*** Source information Section Begins ***

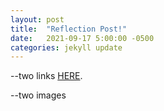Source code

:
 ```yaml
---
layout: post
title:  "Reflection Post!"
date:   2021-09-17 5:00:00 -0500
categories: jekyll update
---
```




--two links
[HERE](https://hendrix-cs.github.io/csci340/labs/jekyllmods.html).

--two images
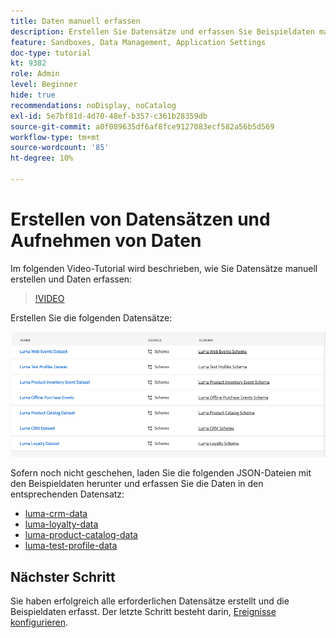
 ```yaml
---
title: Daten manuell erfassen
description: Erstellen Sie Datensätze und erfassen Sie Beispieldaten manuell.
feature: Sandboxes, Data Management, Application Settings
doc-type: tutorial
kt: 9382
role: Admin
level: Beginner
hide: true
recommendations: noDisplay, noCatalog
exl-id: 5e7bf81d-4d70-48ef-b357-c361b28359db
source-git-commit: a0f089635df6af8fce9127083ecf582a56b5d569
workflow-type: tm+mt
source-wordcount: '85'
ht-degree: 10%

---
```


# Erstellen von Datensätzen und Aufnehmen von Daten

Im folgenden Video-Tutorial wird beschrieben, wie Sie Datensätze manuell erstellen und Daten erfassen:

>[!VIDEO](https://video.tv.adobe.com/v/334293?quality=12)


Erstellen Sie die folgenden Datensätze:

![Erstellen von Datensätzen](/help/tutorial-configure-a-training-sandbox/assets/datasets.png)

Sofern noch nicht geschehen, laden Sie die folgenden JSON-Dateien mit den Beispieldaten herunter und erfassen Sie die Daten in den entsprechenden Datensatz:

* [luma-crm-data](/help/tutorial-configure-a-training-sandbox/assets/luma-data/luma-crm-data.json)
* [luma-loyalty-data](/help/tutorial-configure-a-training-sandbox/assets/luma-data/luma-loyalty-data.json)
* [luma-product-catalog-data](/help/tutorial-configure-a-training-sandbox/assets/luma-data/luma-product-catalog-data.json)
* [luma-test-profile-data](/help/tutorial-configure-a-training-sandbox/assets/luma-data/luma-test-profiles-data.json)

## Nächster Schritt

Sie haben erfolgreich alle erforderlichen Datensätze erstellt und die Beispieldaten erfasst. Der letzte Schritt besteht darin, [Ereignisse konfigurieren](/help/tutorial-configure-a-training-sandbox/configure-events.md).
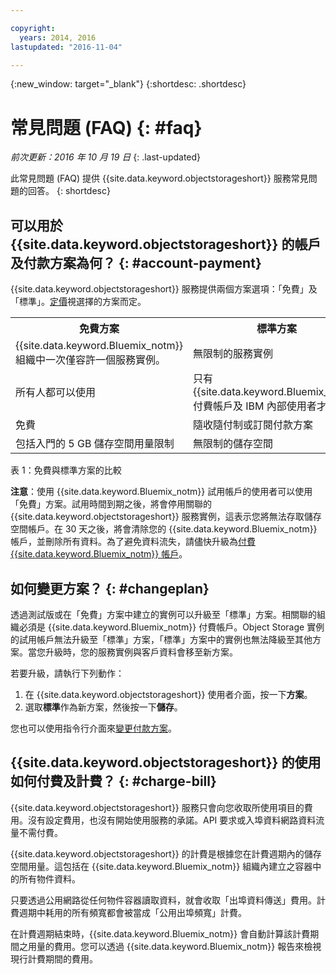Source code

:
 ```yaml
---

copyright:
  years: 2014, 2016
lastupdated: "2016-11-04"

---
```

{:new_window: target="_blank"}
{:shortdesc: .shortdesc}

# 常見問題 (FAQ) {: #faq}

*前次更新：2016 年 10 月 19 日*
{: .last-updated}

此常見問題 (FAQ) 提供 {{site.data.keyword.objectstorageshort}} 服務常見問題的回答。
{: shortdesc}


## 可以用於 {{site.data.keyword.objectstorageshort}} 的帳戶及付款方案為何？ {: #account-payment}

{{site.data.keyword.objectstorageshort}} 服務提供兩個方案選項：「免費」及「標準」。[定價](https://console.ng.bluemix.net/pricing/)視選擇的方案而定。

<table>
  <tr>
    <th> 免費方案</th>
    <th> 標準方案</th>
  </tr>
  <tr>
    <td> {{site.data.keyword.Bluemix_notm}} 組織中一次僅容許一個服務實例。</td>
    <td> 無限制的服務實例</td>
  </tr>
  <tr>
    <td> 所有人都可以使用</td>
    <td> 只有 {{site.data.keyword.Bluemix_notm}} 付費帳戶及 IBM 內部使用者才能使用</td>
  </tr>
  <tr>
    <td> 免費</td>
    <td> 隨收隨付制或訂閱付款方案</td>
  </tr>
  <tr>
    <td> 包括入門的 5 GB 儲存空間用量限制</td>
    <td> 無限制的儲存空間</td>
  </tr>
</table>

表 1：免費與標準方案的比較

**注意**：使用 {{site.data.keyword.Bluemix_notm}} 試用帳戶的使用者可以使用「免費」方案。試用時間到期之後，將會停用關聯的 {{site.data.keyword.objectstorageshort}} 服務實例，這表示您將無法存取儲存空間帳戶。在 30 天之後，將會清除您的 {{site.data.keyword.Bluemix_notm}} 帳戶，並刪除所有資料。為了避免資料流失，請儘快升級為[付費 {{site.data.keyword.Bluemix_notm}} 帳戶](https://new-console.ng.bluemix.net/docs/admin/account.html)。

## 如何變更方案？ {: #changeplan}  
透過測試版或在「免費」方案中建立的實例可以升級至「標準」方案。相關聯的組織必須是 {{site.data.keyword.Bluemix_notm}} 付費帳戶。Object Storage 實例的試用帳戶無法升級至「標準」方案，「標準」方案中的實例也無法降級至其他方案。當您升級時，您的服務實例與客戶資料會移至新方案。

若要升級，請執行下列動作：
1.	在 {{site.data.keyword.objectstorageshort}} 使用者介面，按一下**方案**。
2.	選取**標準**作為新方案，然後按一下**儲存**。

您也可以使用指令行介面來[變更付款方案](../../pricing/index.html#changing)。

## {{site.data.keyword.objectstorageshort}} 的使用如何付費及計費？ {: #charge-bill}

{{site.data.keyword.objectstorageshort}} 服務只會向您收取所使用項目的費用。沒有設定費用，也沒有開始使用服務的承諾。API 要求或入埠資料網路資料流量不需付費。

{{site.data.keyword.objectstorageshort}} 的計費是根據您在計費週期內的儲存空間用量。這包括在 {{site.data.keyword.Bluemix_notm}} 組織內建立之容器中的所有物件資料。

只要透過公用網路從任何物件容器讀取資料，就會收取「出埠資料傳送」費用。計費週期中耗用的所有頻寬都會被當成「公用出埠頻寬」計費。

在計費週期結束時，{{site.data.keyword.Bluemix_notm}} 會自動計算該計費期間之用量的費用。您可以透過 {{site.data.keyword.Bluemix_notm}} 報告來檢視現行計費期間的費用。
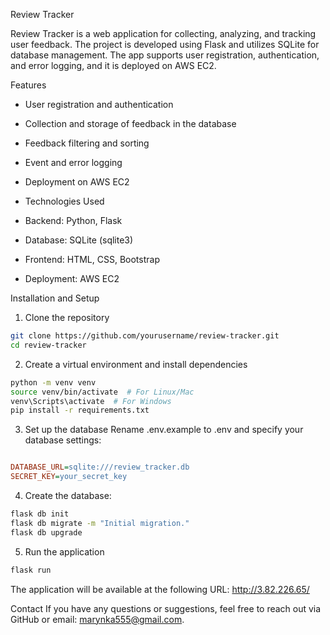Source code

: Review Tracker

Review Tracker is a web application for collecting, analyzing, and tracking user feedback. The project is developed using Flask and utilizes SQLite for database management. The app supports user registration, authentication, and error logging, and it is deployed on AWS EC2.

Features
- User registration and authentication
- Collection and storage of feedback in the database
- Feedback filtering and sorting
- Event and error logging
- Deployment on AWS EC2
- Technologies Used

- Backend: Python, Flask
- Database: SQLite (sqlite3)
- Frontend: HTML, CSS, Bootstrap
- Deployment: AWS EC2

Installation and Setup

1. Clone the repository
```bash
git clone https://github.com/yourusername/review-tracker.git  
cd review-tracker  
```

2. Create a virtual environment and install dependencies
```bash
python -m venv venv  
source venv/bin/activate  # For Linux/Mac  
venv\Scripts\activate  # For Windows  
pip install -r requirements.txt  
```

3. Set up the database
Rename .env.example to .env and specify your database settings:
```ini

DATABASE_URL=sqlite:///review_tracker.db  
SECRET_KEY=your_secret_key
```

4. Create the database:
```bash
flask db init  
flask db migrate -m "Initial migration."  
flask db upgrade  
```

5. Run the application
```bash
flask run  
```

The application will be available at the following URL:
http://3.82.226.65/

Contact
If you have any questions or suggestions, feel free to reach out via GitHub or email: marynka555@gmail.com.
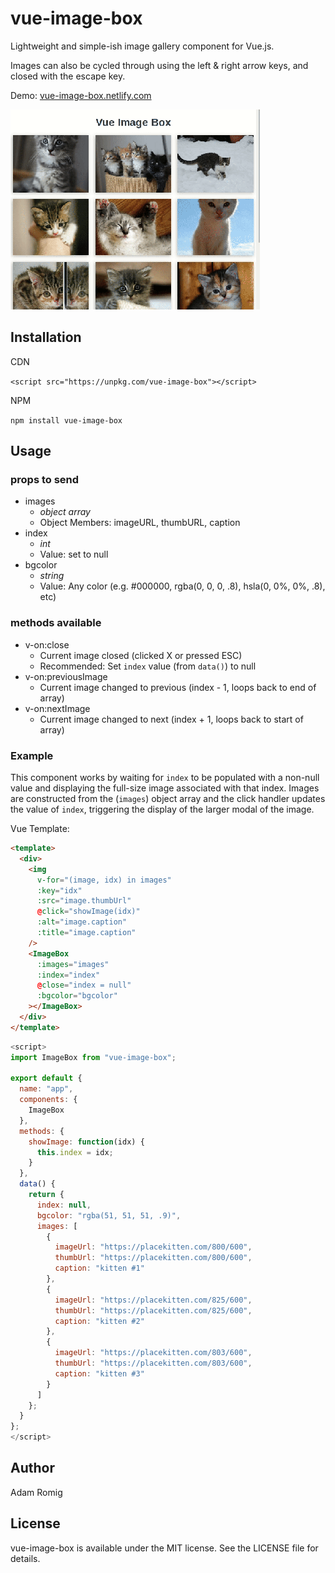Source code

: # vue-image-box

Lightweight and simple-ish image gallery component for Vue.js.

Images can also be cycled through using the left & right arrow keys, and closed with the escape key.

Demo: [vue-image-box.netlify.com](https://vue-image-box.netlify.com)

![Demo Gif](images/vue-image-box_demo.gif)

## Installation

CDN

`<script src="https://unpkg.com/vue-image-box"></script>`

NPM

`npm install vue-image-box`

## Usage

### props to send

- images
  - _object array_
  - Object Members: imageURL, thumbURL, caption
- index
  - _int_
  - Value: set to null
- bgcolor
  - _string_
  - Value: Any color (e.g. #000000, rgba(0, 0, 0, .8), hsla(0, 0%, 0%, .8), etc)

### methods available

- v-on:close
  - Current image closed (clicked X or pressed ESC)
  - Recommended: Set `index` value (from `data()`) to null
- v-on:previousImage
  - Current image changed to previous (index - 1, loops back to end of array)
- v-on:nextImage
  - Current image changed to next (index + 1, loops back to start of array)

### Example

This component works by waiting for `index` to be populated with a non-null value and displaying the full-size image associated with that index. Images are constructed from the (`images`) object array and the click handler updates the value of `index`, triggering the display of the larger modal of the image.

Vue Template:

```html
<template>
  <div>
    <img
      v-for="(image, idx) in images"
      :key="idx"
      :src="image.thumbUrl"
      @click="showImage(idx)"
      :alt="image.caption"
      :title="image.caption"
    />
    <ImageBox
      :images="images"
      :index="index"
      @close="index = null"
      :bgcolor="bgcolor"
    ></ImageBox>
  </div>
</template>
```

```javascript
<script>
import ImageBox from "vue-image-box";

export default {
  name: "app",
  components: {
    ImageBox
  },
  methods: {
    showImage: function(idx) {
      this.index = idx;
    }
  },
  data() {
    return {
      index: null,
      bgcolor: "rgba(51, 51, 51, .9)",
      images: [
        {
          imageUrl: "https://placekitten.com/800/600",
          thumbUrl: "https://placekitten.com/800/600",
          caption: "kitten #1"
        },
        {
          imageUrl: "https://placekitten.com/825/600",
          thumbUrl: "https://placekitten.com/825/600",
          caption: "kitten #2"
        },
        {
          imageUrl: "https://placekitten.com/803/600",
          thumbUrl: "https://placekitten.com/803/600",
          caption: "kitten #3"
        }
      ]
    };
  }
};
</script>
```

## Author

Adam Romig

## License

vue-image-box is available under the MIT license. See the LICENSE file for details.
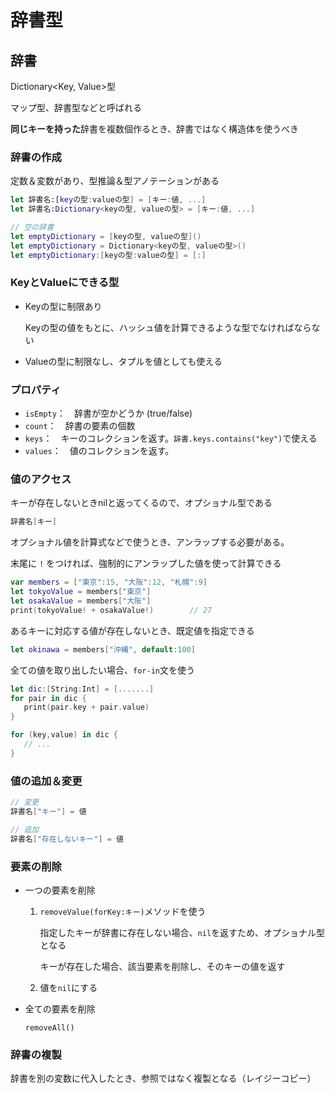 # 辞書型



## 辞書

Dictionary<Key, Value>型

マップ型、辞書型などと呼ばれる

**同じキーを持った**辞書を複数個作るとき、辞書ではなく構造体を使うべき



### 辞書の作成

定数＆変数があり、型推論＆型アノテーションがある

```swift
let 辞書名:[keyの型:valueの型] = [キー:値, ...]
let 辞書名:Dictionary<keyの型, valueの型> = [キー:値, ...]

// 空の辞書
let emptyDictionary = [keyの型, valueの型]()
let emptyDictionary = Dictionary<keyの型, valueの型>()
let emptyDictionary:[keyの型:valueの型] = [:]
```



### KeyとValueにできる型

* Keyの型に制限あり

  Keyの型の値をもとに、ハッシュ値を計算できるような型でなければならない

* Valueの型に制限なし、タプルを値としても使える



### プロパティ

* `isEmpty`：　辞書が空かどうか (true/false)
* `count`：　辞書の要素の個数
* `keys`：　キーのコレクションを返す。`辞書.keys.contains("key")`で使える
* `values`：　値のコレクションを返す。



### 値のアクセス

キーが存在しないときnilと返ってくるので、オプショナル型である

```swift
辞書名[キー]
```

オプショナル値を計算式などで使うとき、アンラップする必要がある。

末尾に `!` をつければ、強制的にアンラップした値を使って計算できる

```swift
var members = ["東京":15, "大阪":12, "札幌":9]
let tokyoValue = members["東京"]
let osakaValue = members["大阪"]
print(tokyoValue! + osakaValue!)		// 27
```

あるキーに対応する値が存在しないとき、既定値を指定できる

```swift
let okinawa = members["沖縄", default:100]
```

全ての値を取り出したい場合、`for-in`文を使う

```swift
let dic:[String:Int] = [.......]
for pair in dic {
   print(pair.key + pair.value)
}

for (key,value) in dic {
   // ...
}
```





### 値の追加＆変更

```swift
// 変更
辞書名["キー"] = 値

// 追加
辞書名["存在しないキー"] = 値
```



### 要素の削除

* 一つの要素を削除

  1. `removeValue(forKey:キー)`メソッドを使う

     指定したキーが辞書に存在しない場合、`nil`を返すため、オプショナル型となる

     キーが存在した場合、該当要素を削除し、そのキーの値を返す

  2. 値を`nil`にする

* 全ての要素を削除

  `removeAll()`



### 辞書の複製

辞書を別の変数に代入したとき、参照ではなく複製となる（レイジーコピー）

*** Source information Section Ends ***

_Exercise prompt_.
State the number of lines in the preceding entries that include the word "help". Provide nothing else.

_Solution for this task_.
6